§ **Work instruction**:
What is needed here is an exact repetition of the records below, beginning at the line that has "Chandler: That's so" and stopping after the line that has "Chandler: Do you".

§ **Supplied data**:
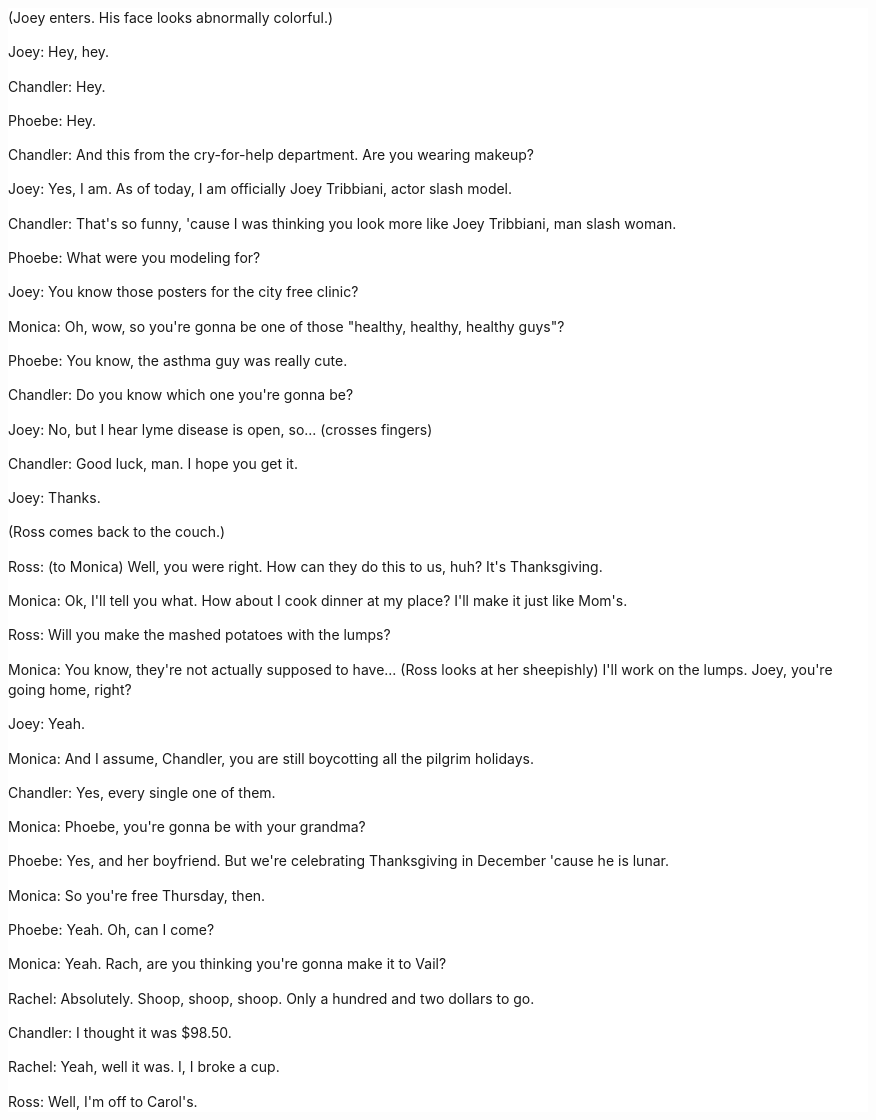 (Joey enters. His face looks abnormally colorful.)

Joey: Hey, hey.

Chandler: Hey.

Phoebe: Hey.

Chandler: And this from the cry-for-help department. Are you wearing makeup?

Joey: Yes, I am. As of today, I am officially Joey Tribbiani, actor slash model.

Chandler: That's so funny, 'cause I was thinking you look more like Joey Tribbiani, man slash woman.

Phoebe: What were you modeling for?

Joey: You know those posters for the city free clinic?

Monica: Oh, wow, so you're gonna be one of those "healthy, healthy, healthy guys"?

Phoebe: You know, the asthma guy was really cute.

Chandler: Do you know which one you're gonna be?

Joey: No, but I hear lyme disease is open, so... (crosses fingers) 

Chandler: Good luck, man. I hope you get it.

Joey: Thanks.

(Ross comes back to the couch.)

Ross: (to Monica) Well, you were right. How can they do this to us, huh? It's Thanksgiving. 

Monica: Ok, I'll tell you what. How about I cook dinner at my place? I'll make it just like Mom's.

Ross: Will you make the mashed potatoes with the lumps?

Monica: You know, they're not actually supposed to have... (Ross looks at her sheepishly) I'll work on the lumps. Joey, you're going home, right?

Joey: Yeah.

Monica: And I assume, Chandler, you are still boycotting all the pilgrim holidays.

Chandler: Yes, every single one of them.

Monica: Phoebe, you're gonna be with your grandma?

Phoebe: Yes, and her boyfriend. But we're celebrating Thanksgiving in December 'cause he is lunar.

Monica: So you're free Thursday, then.

Phoebe: Yeah. Oh, can I come?

Monica: Yeah. Rach, are you thinking you're gonna make it to Vail?

Rachel: Absolutely. Shoop, shoop, shoop. Only a hundred and two dollars to go.

Chandler: I thought it was $98.50.

Rachel: Yeah, well it was. I, I broke a cup.

Ross: Well, I'm off to Carol's.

§ **Task result**:
Chandler: That's so funny, 'cause I was thinking you look more like Joey Tribbiani, man slash woman.

Phoebe: What were you modeling for?

Joey: You know those posters for the city free clinic?

Monica: Oh, wow, so you're gonna be one of those "healthy, healthy, healthy guys"?

Phoebe: You know, the asthma guy was really cute.

Chandler: Do you know which one you're gonna be?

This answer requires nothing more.